#### [The task]
The answer is an exact repeat of the entries below, with the pictures omitted.

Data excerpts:
──────────────────────────────

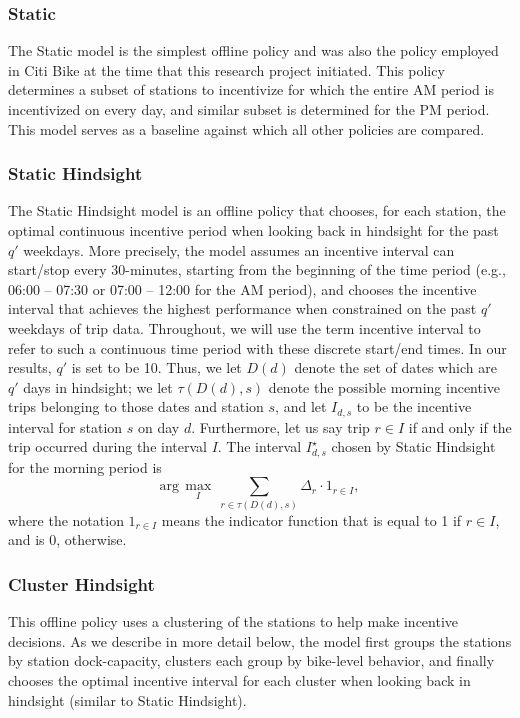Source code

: \subsubsection{Static}
The Static model is the simplest offline policy and was also the policy employed in Citi Bike at the time that this research project initiated. This policy determines a subset of stations to incentivize for which  the entire AM period is incentivized on every day, and similar subset is determined for the PM period. This model serves as a baseline against which all other policies are compared.

\subsubsection{Static Hindsight} 
The Static Hindsight model is an offline policy that chooses, for each station, the optimal continuous incentive period when looking back in hindsight for the past $q'$ weekdays. More precisely, the model assumes an incentive interval can start/stop every 30-minutes, starting from the beginning of the time period (e.g., 06:00 -- 07:30 or 07:00 -- 12:00 for the AM period), and chooses the incentive interval that achieves the highest performance when constrained on the past $q'$ weekdays of trip data. Throughout, we will use the term incentive interval to refer to such a continuous time period with these discrete start/end times. In our results, $q'$ is set to be 10. Thus, we let $D(d)$ denote the set of dates which are $q'$ days in hindsight;
we let $\tau(D(d), s)$ denote the possible morning incentive trips belonging to those dates and station $s$, and let $I_{d,s}$ to be the incentive interval for station $s$ on day $d$. Furthermore, let us say trip $r \in I$ if and only if the trip occurred during the interval $I$. The interval $I_{d,s}^\star$ chosen by Static Hindsight for the morning period is
\begin{equation}
\text{arg}\,\max\limits_{I}\ \sum_{r \in \tau(D(d), s)} \Delta_{r} \cdot 1_{r \in I} ,
\end{equation}
where the notation $1_{r \in I}$ means the indicator function that is equal to 1 if $r \in I$, and is 0, otherwise.

\subsubsection{Cluster Hindsight}
This offline policy uses a clustering of the stations to help make incentive decisions. As we describe in more detail below, the model first groups the stations by station dock-capacity, clusters each group by bike-level behavior, and finally chooses the optimal incentive interval for each cluster when looking back in hindsight (similar to Static Hindsight).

──────────────────────────────

#### [Worked solution]
Source code

: \subsubsection{Static}
The Static model is the simplest offline policy and was also the policy employed in Citi Bike at the time that this research project initiated. This policy determines a subset of stations to incentivize for which  the entire AM period is incentivized on every day, and similar subset is determined for the PM period. This model serves as a baseline against which all other policies are compared.

\subsubsection{Static Hindsight} 
The Static Hindsight model is an offline policy that chooses, for each station, the optimal continuous incentive period when looking back in hindsight for the past $q'$ weekdays. More precisely, the model assumes an incentive interval can start/stop every 30-minutes, starting from the beginning of the time period (e.g., 06:00 -- 07:30 or 07:00 -- 12:00 for the AM period), and chooses the incentive interval that achieves the highest performance when constrained on the past $q'$ weekdays of trip data. Throughout, we will use the term incentive interval to refer to such a continuous time period with these discrete start/end times. In our results, $q'$ is set to be 10. Thus, we let $D(d)$ denote the set of dates which are $q'$ days in hindsight;
we let $\tau(D(d), s)$ denote the possible morning incentive trips belonging to those dates and station $s$, and let $I_{d,s}$ to be the incentive interval for station $s$ on day $d$. Furthermore, let us say trip $r \in I$ if and only if the trip occurred during the interval $I$. The interval $I_{d,s}^\star$ chosen by Static Hindsight for the morning period is
\begin{equation}
\text{arg}\,\max\limits_{I}\ \sum_{r \in \tau(D(d), s)} \Delta_{r} \cdot 1_{r \in I} ,
\end{equation}
where the notation $1_{r \in I}$ means the indicator function that is equal to 1 if $r \in I$, and is 0, otherwise.

\subsubsection{Cluster Hindsight}
This offline policy uses a clustering of the stations to help make incentive decisions. As we describe in more detail below, the model first groups the stations by station dock-capacity, clusters each group by bike-level behavior, and finally chooses the optimal incentive interval for each cluster when looking back in hindsight (similar to Static Hindsight).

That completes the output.